[Dataset entries]
▬▬▬

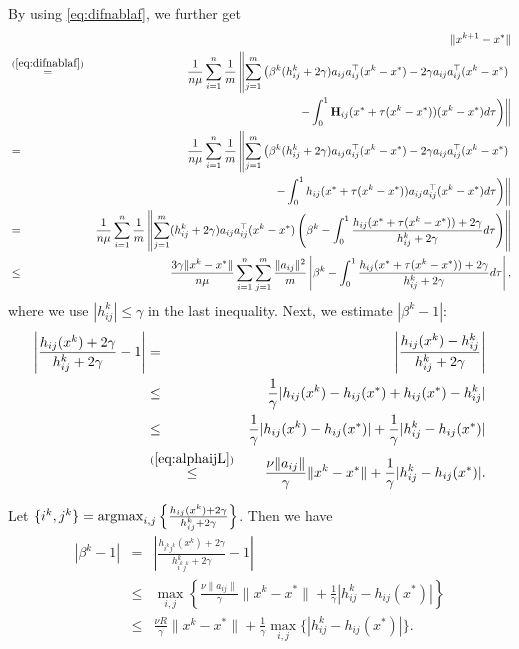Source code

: \documentclass[12pt]{article}
\newcommand{\newalpha}{h}
\newcommand{\mH}{\mathbf{H}}
\begin{document}
By using 	\eqref{eq:difnablaf}, we further get
\begin{eqnarray*}
	&&\|x^{k+1} - x^*\|\\
	&\overset{(\ref{eq:difnablaf})}{=}& \frac{1}{n \mu} \sum_{i=1}^n \frac{1}{m} \left\|  \sum_{j=1}^{m} \left( \beta^k (h_{ij}^k + 2\gamma)a_{ij}a_{ij}^\top (x^k - x^*) - 2\gamma a_{ij}a_{ij}^\top (x^k - x^*) \right. \right. \\ 
	&& \left. \left. -  \int_{0}^1 \mH_{ij} (x^* + \tau(x^k - x^*)) (x^k - x^*)d\tau  \right)   \right\| \\ 
	&=& \frac{1}{n \mu} \sum_{i=1}^n \frac{1}{m} \left\|  \sum_{j=1}^{m} \left( \beta^k (h_{ij}^k + 2\gamma)a_{ij}a_{ij}^\top (x^k - x^*) - 2\gamma a_{ij}a_{ij}^\top (x^k - x^*) \right. \right. \\ 
	&& \left. \left. -  \int_{0}^1 \newalpha_{ij} (x^* + \tau(x^k - x^*))a_{ij}a_{ij}^\top (x^k - x^*)d\tau  \right)   \right\| \\ 
	&=& \frac{1}{n \mu} \sum_{i=1}^n \frac{1}{m} \left\|  \sum_{j=1}^{m}  (h_{ij}^k + 2\gamma)a_{ij}a_{ij}^\top (x^k - x^*) \left( \beta^k - \int_{0}^1 \frac{\newalpha_{ij}(x^* + \tau(x^k - x^*)) + 2\gamma}{ h_{ij}^k + 2\gamma} d\tau \right) \right\| \\ 
	&\leq& \frac{3\gamma\|x^k - x^*\|}{n \mu} \sum_{i=1}^n \sum_{j=1}^{m} \frac{\|a_{ij}\|^2}{m} \left|   \beta^k - \int_{0}^1 \frac{\newalpha_{ij}(x^* + \tau(x^k - x^*)) + 2\gamma}{ h_{ij}^k + 2\gamma} d\tau   \right|, 
\end{eqnarray*}
where we use $|h_{ij}^k| \leq \gamma$ in the last inequality. Next, we estimate $|\beta^k - 1|$:
\begin{eqnarray*}
	\left|  \frac{\newalpha_{ij}(x^k) + 2\gamma}{h_{ij}^k + 2\gamma}  - 1  \right| &=& \left|  \frac{\newalpha_{ij}(x^k) - h_{ij}^k}{h_{ij}^k + 2\gamma}  \right| \\ 
	&\leq& \frac{1}{\gamma} |\newalpha_{ij}(x^k) - \newalpha_{ij}(x^*) + \newalpha_{ij}(x^*) - h_{ij}^k| \\ 
	&\leq& \frac{1}{\gamma} |\newalpha_{ij}(x^k) - \newalpha_{ij}(x^*)| + \frac{1}{\gamma} |h_{ij}^k - \newalpha_{ij}(x^*)| \\ 
	&\overset{(\ref{eq:alphaijL})}{\leq}& \frac{\nu \|a_{ij}\|}{\gamma} \|x^k - x^*\| + \frac{1}{\gamma} |h_{ij}^k - \newalpha_{ij}(x^*)|. 
\end{eqnarray*}



\noindent Let $\{i^k, j^k\} = {\rm argmax}_{i, j} \left\{ \frac{\newalpha_{ij}(x^k) + 2\gamma}{h_{ij}^k + 2\gamma}  \right\}$. Then we have 
\begin{eqnarray*}
	|\beta^k - 1| &=& \left| \frac{\newalpha_{i^kj^k}(x^k) + 2\gamma}{h_{i^kj^k}^k + 2\gamma}   - 1  \right| \\ 
	&\leq& \max_{i, j} \left\{  \frac{\nu \|a_{ij}\|}{\gamma} \|x^k - x^*\| + \frac{1}{\gamma} |h_{ij}^k - \newalpha_{ij}(x^*)|  \right\} \\ 
	&\leq& \frac{\nu R}{\gamma} \|x^k - x^*\| + \frac{1}{\gamma} \max_{i, j} \{|h_{ij}^k - \newalpha_{ij}(x^*)| \}.  
\end{eqnarray*}
\end{document}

▬▬▬

Task description:
In the entries above, which lines hold the word "newcommand"? Copy them out.

Output:
\newcommand{\newalpha}{h}
\newcommand{\mH}{\mathbf{H}}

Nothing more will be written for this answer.